Graduate research assistant Alex Brasington is currently pursuing a Ph.D. in mechanical engineering and worked for a semester at NASA Langley. He says the current issue with AFP is that there are two sides with different objectives. The modeling side is physics-based, while the manufacturing side is only interested in data and the final product.
“We're trying to take the data from physics models and the process and merge them into one model. There are four areas of AFP: design, process planning, manufacturing and inspection. Part of our goal is to create an overall flow where you accumulate data from multiple manufacturing trial, and all the information influences your next part and process,” Brasington says. “It will connect all the data across the whole process instead of having someone design the part and someone else manufacture it without talking to one another.”
This research will focus on the aerospace sector to improve the manufacturing process and throughput, which is the number of fully manufactured planes that leave the factory. Since the current throughput is not close to meeting demand, the latest estimate is a four-to-six times increase in the number of planes leaving the factory.
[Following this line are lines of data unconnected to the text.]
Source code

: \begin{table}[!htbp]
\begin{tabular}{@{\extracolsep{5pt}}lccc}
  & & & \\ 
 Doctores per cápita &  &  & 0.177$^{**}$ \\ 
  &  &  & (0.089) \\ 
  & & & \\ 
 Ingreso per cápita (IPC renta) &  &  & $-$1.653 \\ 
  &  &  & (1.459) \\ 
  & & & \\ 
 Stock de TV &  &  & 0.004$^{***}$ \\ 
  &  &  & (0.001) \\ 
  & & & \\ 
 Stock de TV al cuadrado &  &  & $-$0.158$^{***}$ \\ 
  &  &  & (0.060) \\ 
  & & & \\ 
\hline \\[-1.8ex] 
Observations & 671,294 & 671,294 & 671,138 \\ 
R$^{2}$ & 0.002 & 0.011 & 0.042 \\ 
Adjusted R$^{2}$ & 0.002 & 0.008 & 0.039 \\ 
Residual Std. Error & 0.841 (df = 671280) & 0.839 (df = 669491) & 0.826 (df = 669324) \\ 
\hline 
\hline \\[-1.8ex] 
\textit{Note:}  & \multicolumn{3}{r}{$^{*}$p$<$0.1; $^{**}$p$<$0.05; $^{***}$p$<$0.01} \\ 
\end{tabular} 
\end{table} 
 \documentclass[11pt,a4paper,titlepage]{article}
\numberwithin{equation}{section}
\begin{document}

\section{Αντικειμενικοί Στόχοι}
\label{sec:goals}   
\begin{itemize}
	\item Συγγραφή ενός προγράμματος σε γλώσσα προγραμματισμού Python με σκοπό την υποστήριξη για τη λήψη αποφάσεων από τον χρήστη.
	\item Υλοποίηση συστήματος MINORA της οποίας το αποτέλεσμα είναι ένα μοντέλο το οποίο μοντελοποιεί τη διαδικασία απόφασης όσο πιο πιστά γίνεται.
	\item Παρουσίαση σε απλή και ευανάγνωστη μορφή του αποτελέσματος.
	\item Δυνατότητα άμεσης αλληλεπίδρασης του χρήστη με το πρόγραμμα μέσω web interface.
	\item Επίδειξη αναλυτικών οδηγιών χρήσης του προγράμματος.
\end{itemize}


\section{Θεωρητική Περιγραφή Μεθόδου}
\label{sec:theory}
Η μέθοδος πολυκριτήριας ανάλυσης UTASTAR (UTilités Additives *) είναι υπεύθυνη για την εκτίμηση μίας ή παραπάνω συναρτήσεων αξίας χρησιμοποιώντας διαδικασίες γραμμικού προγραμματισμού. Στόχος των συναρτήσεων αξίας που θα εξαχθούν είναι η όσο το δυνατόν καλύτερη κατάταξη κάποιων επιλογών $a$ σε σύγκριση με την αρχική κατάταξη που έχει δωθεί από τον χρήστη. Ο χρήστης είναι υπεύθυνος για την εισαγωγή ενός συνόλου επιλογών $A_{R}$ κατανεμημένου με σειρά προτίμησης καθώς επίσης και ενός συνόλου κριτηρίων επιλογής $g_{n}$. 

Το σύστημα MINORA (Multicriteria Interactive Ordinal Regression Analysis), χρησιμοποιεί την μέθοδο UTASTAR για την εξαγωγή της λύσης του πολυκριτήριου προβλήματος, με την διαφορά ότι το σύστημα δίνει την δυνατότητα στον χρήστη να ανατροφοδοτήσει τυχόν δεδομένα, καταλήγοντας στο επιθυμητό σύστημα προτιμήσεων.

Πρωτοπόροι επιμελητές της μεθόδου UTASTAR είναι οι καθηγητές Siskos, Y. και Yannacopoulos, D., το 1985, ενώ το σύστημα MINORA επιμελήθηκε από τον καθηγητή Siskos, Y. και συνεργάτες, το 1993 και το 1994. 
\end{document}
“It’s currently all about metal wings and fuselage, but composite materials are the newer processes. They need to make newer airplanes with more efficient processes,” Brasington says. “We want to focus on not only improving the life of the aircraft but the overall process of designing, manufacturing and certification. Our goal is to efficiently get something out of the door and in use.”
By the end of the project, Harik’s team intends to implement smart AFP concepts and integrate Internet of Things and data analytics to enable higher fidelity and traceability for the manufacturing process. In addition, the formulation of a hybrid physics and data-driven model that incorporates tool, material, process and environmental properties can provide a recommendation of a best set of process parameters to minimize and reduce the occurrence of the anticipated defects.
“The end goal is to have a functional cyber physical system that can enhance the composite manufacturing process. We plan to tie in the domains of design, process planning, manufacturing and inspection,” Harik says. “We're hoping for a smart AFP process that integrates all of the new tools so we can actually have the optimized process parameters and a better AFP structure.”